Task input START
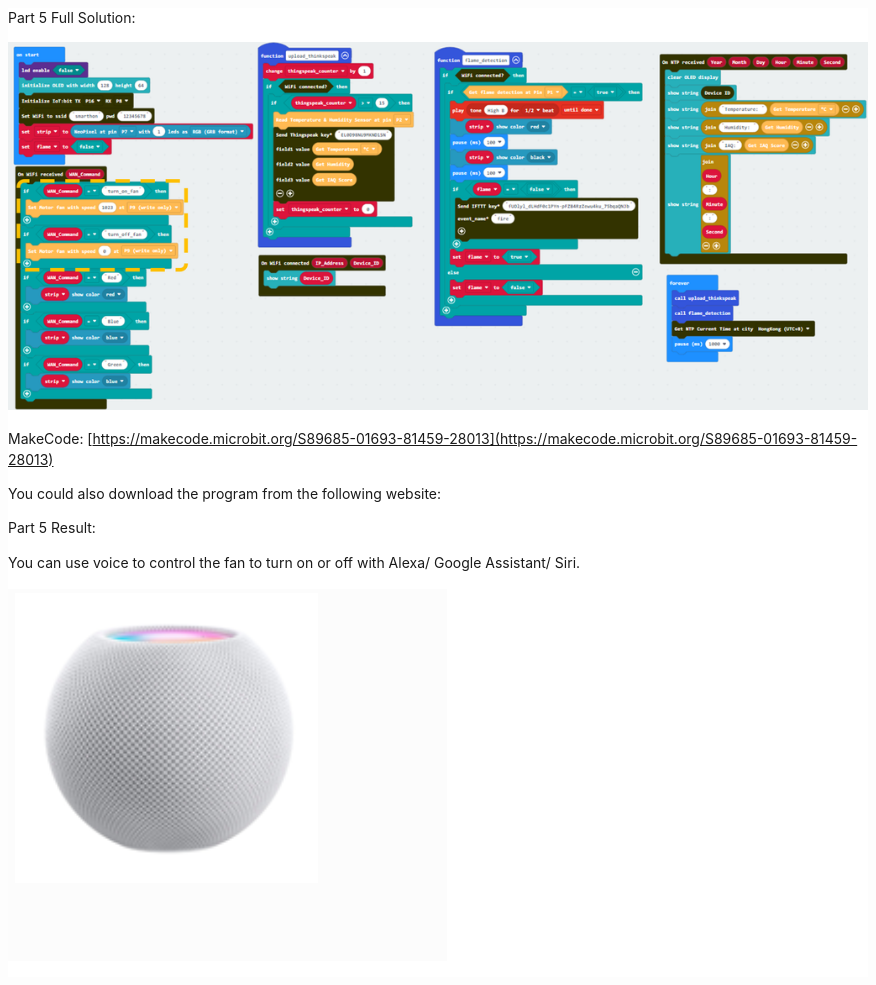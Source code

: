 <span id="subtitle">Part 5 Full Solution:</span><p>

![auto_fit](./images/Sc4/Sc4_p18.png)
<p>

MakeCode: [https://makecode.microbit.org/S89685-01693-81459-28013](https://makecode.microbit.org/S89685-01693-81459-28013)<BR><P>

You could also download the program from the following website:<BR>
<iframe src="https://makecode.microbit.org/#pub:S89685-01693-81459-28013" width="100%" height="500" frameborder="0"></iframe><p>

<span id="subtitle">Part 5 Result:</span><p>

You can use voice to control the fan to turn on or off with Alexa/ Google Assistant/ Siri.

![auto_fit](./images/Sc4/Sc4_part5_result.png)<p>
Task input END
What you will do
Filter the listing above so that only lines holding the word "images" remain, and report those lines.

Answer to this exercise
![auto_fit](./images/Sc4/Sc4_p18.png)
![auto_fit](./images/Sc4/Sc4_part5_result.png)<p>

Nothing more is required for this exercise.